Paris, 15 janvier 2025

Monsieur le Président, Monsieur le Rapporteur général, 
Mesdames et Messieurs les Sénateurs,

Je vous remercie de me recevoir aujourd’hui et je souhaite vous présenter mes meilleurs vœux, d’abord personnels pour chacun de vous, et collectifs pour votre Assemblée et pour notre cher pays. Cette désormais traditionnelle audition du mois de janvier intervient à un moment particulier, entre la déclaration de politique générale du Premier ministre et la reprise au Sénat de l’examen du projet de loi de finances (PLF). Je vous partagerai donc deux vœux d’espérance lucide pour 2025 : une année de baisse de l’inflation et des taux directeurs, sans récession (I) et une année de baisse des déficits (II) ; avant de conclure sur quelques forces économiques françaises (III).

I. Une année de baisse de l’inflation et des taux directeurs, sans récession

Je commencerai par un progrès assuré : nous avons quasiment gagné la bataille contre l’inflation ; celle-ci a diminué plus encore que prévu, même si nos concitoyens restent encore sensibles à la hausse passée du niveau des prix. En France, l’inflation se situe en-deçà de notre objectif de 2%, à 1,3% selon l’indice national et 1,8% selon l’indice harmonisé i. Nous l’y attendons en moyenne annuelle en 2025 à 1,6%. Cela nous a permis avec Christine Lagarde, au Conseil des Gouverneurs de la BCE, de déjà baisser à quatre reprises notre taux directeur, passé de 4% à 3% entre juin et décembre.

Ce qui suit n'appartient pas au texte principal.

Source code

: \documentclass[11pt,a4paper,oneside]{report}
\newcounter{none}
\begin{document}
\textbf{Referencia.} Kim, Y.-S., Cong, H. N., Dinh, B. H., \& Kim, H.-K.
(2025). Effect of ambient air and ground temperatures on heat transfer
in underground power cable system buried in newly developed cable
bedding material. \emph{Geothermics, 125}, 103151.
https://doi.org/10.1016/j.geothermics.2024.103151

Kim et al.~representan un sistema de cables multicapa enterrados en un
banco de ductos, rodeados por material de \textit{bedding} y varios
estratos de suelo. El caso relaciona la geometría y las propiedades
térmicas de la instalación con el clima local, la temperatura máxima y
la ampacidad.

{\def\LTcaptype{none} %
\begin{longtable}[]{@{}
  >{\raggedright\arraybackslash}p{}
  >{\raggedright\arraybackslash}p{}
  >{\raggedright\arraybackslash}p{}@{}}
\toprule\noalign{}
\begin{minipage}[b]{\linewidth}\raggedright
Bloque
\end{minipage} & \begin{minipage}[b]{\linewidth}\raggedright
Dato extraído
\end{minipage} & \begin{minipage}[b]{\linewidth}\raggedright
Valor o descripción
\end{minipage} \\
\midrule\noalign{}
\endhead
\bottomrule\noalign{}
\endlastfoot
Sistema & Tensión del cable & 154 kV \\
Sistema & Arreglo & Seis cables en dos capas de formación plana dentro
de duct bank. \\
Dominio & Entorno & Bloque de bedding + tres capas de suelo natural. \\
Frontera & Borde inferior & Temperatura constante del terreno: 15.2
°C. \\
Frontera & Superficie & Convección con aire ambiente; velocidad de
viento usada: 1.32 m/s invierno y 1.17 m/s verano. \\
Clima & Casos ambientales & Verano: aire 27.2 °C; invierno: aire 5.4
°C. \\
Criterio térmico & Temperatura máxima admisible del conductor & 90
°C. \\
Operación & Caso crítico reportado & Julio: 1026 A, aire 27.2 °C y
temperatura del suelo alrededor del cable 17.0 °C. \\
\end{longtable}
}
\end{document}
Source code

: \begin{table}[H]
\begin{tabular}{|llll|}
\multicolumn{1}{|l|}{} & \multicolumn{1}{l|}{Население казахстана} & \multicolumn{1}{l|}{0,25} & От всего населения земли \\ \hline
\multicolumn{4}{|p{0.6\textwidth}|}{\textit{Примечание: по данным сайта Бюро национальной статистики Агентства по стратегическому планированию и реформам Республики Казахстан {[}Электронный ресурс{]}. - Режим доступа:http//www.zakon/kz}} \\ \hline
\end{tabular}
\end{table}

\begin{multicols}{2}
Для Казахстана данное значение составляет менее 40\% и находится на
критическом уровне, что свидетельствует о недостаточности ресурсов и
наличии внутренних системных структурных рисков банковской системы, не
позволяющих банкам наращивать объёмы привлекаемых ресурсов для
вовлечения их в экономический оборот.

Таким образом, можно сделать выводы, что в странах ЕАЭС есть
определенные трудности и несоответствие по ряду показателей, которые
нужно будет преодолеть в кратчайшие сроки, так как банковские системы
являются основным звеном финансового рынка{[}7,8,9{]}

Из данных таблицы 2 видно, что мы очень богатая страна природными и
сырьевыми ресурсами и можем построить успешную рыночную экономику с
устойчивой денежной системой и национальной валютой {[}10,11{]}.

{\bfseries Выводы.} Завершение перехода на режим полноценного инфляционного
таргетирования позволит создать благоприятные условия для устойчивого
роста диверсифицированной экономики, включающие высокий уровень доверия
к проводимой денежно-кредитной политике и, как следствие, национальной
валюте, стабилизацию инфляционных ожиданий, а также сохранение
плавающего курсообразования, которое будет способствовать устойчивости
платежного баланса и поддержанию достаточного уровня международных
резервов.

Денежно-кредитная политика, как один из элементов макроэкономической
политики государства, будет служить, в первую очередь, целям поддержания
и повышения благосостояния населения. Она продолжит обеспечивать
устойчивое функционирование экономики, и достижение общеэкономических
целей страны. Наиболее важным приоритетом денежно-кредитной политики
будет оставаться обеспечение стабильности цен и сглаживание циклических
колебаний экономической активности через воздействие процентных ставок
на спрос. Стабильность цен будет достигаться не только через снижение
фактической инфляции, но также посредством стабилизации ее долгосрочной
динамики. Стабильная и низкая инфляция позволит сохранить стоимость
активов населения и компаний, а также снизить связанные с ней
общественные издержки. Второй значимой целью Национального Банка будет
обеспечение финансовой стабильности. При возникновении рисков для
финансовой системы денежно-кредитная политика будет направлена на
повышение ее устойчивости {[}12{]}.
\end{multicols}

À 3%, notre taux directeur est cependant encore significativement au-dessus du taux neutre, qui marque la frontière entre une politique restrictive et une politique accommodante. Ce taux n’est pas directement observable, mais se situe en moyenne proche de 2% en zone euro selon les estimations de la BCE. Si le recul de l’inflation se confirme au cours des prochains trimestres comme nous le prévoyons, le bon sens est que nous allions sans ralentir le rythme vers ce taux de 2% d’ici l’été prochain. Ceci favorisera le bon financement de l’économie, et le repli du taux d’épargne des ménages. En lien avec le reflux de l’inflation et des taux de refinancement, je propose ce matin au Ministre des Finances un taux du livret A ramené de 3% à 2,4% à compter du 1er février, soit un taux encore nettement supérieur à l’inflation. Sur le livret d’épargne populaire (LEP), qui est le produit le plus protecteur de l’épargne des plus modestes, je préconise que son taux soit fixé à 3,5%, soit significativement au-dessus de la formule mécanique à 2,9%. Le nombre de LEP a fortement augmenté pour atteindre 11,7 millions fin octobre ; mais les banques peuvent et doivent faire encore mieux avec l’appui d’une campagne d’information de l’administration fiscale vis-à-vis des 19 millions de Français pouvant être intéressés. 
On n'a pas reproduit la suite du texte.